Freddie Ponton | Activist Post
On 21 November 1963, two days before John F Kennedy was shot in Dallas, one of his closest advisers sat through a tense lunch with an Israeli minister and quietly wrote down what Washington dared not say in public. That memorandum, drafted by National Security Council advisor Robert Komer (“Blowtorch Bob”), reads today like a warning note from a different era, a moment when a US president still tried to keep some distance from a small client state that demanded everything and offered secrecy in return.

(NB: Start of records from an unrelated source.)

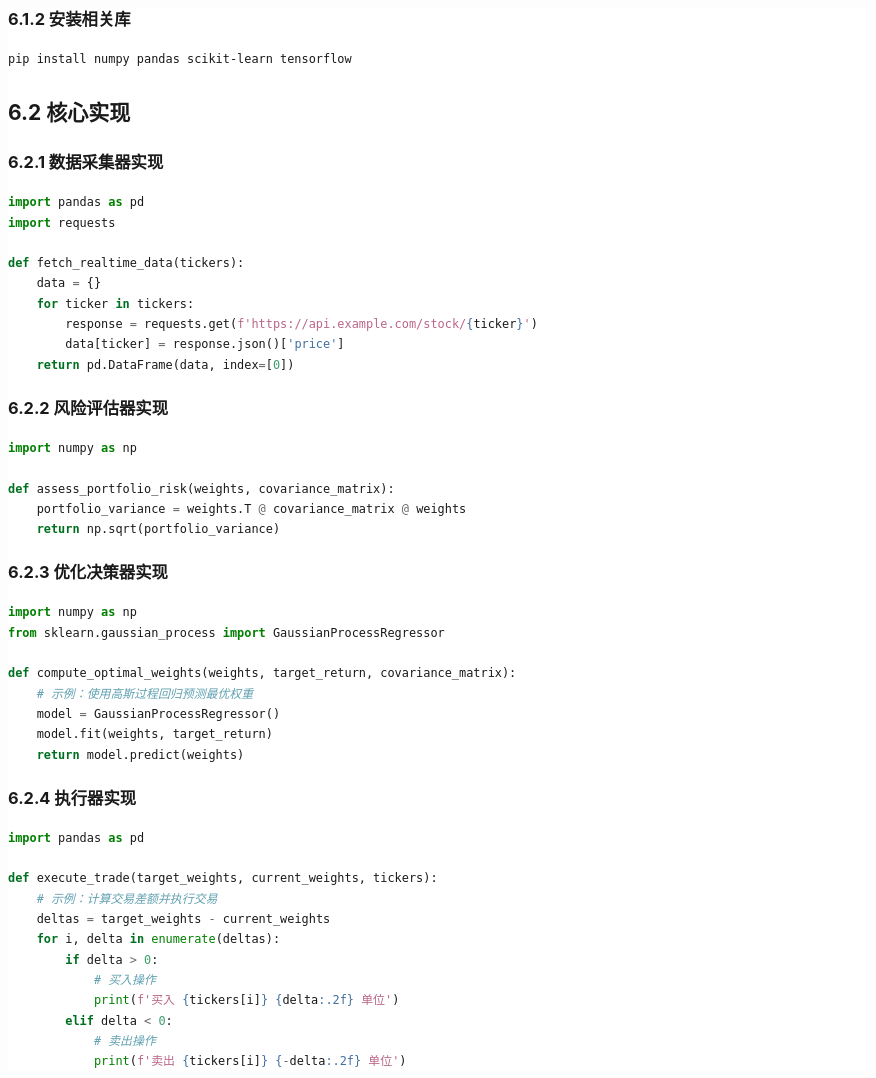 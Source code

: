 ### 6.1.2 安装相关库
```bash
pip install numpy pandas scikit-learn tensorflow
```

## 6.2 核心实现

### 6.2.1 数据采集器实现

```python
import pandas as pd
import requests

def fetch_realtime_data(tickers):
    data = {}
    for ticker in tickers:
        response = requests.get(f'https://api.example.com/stock/{ticker}')
        data[ticker] = response.json()['price']
    return pd.DataFrame(data, index=[0])
```

### 6.2.2 风险评估器实现

```python
import numpy as np

def assess_portfolio_risk(weights, covariance_matrix):
    portfolio_variance = weights.T @ covariance_matrix @ weights
    return np.sqrt(portfolio_variance)
```

### 6.2.3 优化决策器实现

```python
import numpy as np
from sklearn.gaussian_process import GaussianProcessRegressor

def compute_optimal_weights(weights, target_return, covariance_matrix):
    # 示例：使用高斯过程回归预测最优权重
    model = GaussianProcessRegressor()
    model.fit(weights, target_return)
    return model.predict(weights)
```

### 6.2.4 执行器实现

```python
import pandas as pd

def execute_trade(target_weights, current_weights, tickers):
    # 示例：计算交易差额并执行交易
    deltas = target_weights - current_weights
    for i, delta in enumerate(deltas):
        if delta > 0:
            # 买入操作
            print(f'买入 {tickers[i]} {delta:.2f} 单位')
        elif delta < 0:
            # 卖出操作
            print(f'卖出 {tickers[i]} {-delta:.2f} 单位')
```
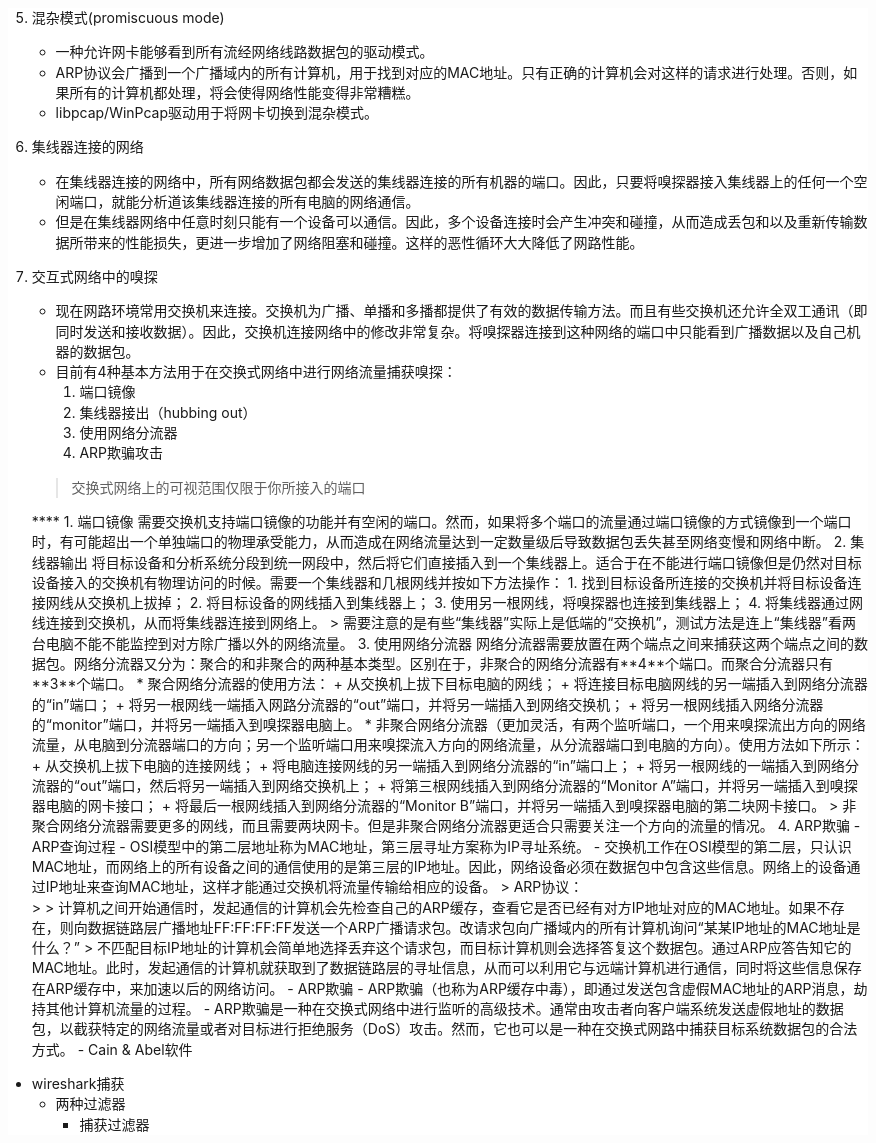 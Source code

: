 5.  混杂模式(promiscuous mode)
    *   一种允许网卡能够看到所有流经网络线路数据包的驱动模式。
    *   ARP协议会广播到一个广播域内的所有计算机，用于找到对应的MAC地址。只有正确的计算机会对这样的请求进行处理。否则，如果所有的计算机都处理，将会使得网络性能变得非常糟糕。
    *   libpcap/WinPcap驱动用于将网卡切换到混杂模式。

6.  集线器连接的网络
    *   在集线器连接的网络中，所有网络数据包都会发送的集线器连接的所有机器的端口。因此，只要将嗅探器接入集线器上的任何一个空闲端口，就能分析道该集线器连接的所有电脑的网络通信。
    *   但是在集线器网络中任意时刻只能有一个设备可以通信。因此，多个设备连接时会产生冲突和碰撞，从而造成丢包和以及重新传输数据所带来的性能损失，更进一步增加了网络阻塞和碰撞。这样的恶性循环大大降低了网路性能。
7.  交互式网络中的嗅探
    *   现在网路环境常用交换机来连接。交换机为广播、单播和多播都提供了有效的数据传输方法。而且有些交换机还允许全双工通讯（即同时发送和接收数据）。因此，交换机连接网络中的修改非常复杂。将嗅探器连接到这种网络的端口中只能看到广播数据以及自己机器的数据包。
    *   目前有4种基本方法用于在交换式网络中进行网络流量捕获嗅探：
        1.  端口镜像
        2.  集线器接出（hubbing out）
        3.  使用网络分流器
        4.  ARP欺骗攻击
    <blockquote>交换式网络上的可视范围仅限于你所接入的端口</blockquote>
    ****
    1.  端口镜像
        需要交换机支持端口镜像的功能并有空闲的端口。然而，如果将多个端口的流量通过端口镜像的方式镜像到一个端口时，有可能超出一个单独端口的物理承受能力，从而造成在网络流量达到一定数量级后导致数据包丢失甚至网络变慢和网络中断。
    2.  集线器输出
        将目标设备和分析系统分段到统一网段中，然后将它们直接插入到一个集线器上。适合于在不能进行端口镜像但是仍然对目标设备接入的交换机有物理访问的时候。需要一个集线器和几根网线并按如下方法操作：
        1.  找到目标设备所连接的交换机并将目标设备连接网线从交换机上拔掉；
        2.  将目标设备的网线插入到集线器上；
        3.  使用另一根网线，将嗅探器也连接到集线器上；
        4.  将集线器通过网线连接到交换机，从而将集线器连接到网络上。
        >   需要注意的是有些“集线器”实际上是低端的“交换机”，测试方法是连上“集线器”看两台电脑不能不能监控到对方除广播以外的网络流量。
    3.  使用网络分流器
        网络分流器需要放置在两个端点之间来捕获这两个端点之间的数据包。网络分流器又分为：聚合的和非聚合的两种基本类型。区别在于，非聚合的网络分流器有**4**个端口。而聚合分流器只有**3**个端口。
        *   聚合网络分流器的使用方法：
            +   从交换机上拔下目标电脑的网线；
            +   将连接目标电脑网线的另一端插入到网络分流器的“in”端口；
            +   将另一根网线一端插入网路分流器的“out”端口，并将另一端插入到网络交换机；
            +   将另一根网线插入网络分流器的“monitor”端口，并将另一端插入到嗅探器电脑上。
        *   非聚合网络分流器（更加灵活，有两个监听端口，一个用来嗅探流出方向的网络流量，从电脑到分流器端口的方向；另一个监听端口用来嗅探流入方向的网络流量，从分流器端口到电脑的方向）。使用方法如下所示：
            +   从交换机上拔下电脑的连接网线；
            +   将电脑连接网线的另一端插入到网络分流器的“in”端口上；
            +   将另一根网线的一端插入到网络分流器的“out”端口，然后将另一端插入到网络交换机上；
            +   将第三根网线插入到网络分流器的“Monitor A”端口，并将另一端插入到嗅探器电脑的网卡接口；
            +   将最后一根网线插入到网络分流器的“Monitor B”端口，并将另一端插入到嗅探器电脑的第二块网卡接口。
        >   非聚合网络分流器需要更多的网线，而且需要两块网卡。但是非聚合网络分流器更适合只需要关注一个方向的流量的情况。
    4.  ARP欺骗
        -   ARP查询过程
            -   OSI模型中的第二层地址称为MAC地址，第三层寻址方案称为IP寻址系统。
            -   交换机工作在OSI模型的第二层，只认识MAC地址，而网络上的所有设备之间的通信使用的是第三层的IP地址。因此，网络设备必须在数据包中包含这些信息。网络上的设备通过IP地址来查询MAC地址，这样才能通过交换机将流量传输给相应的设备。
            >   ARP协议：<br>
            >   
            >   计算机之间开始通信时，发起通信的计算机会先检查自己的ARP缓存，查看它是否已经有对方IP地址对应的MAC地址。如果不存在，则向数据链路层广播地址FF:FF:FF:FF发送一个ARP广播请求包。改请求包向广播域内的所有计算机询问“某某IP地址的MAC地址是什么？”
            >   
            不匹配目标IP地址的计算机会简单地选择丢弃这个请求包，而目标计算机则会选择答复这个数据包。通过ARP应答告知它的MAC地址。此时，发起通信的计算机就获取到了数据链路层的寻址信息，从而可以利用它与远端计算机进行通信，同时将这些信息保存在ARP缓存中，来加速以后的网络访问。
        -   ARP欺骗
            -   ARP欺骗（也称为ARP缓存中毒），即通过发送包含虚假MAC地址的ARP消息，劫持其他计算机流量的过程。
            -   ARP欺骗是一种在交换式网络中进行监听的高级技术。通常由攻击者向客户端系统发送虚假地址的数据包，以截获特定的网络流量或者对目标进行拒绝服务（DoS）攻击。然而，它也可以是一种在交换式网路中捕获目标系统数据包的合法方式。
        -   Cain & Abel软件
+   wireshark捕获
    +   两种过滤器
        *   捕获过滤器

Komer describes an Israel already furious that the United States would not simply sabotage a United Nations debate on Palestinian refugees to its liking. The Israeli side accuses American diplomats of “lying” and “active lobbying” against an Israeli resolution, as though Washington’s task at the UN were not to balance conflicting claims in a decolonising region but to function as Israel’s parliamentary whip. In response, Komer sketches a picture that has become brutally familiar in 2026. He sees a government whose “consistent policy” is to push the United States into an openly pro-Israeli position, regardless of the consequences with Arab societies, regardless of the opportunity it hands to rival powers, regardless of the long-term cost in blood and legitimacy. All of these phrases and characterisations such as “lying,” “active lobbying,” the description of Israel’s “consistent policy” since 1948 and US concern over its impact on Arab relations and Soviet influence, are drawn directly from and faithfully summarised in Komer’s November 21, 1963 memo. (full memo).[2001-2009.state]
In the memo, the United States is already Israel’s “guarantor, banker, and strongest friend,” expected to subsidise the state, shield it diplomatically, and fight its wars if necessary. Yet even at this early stage, Washington is kept in the dark about the most dangerous files.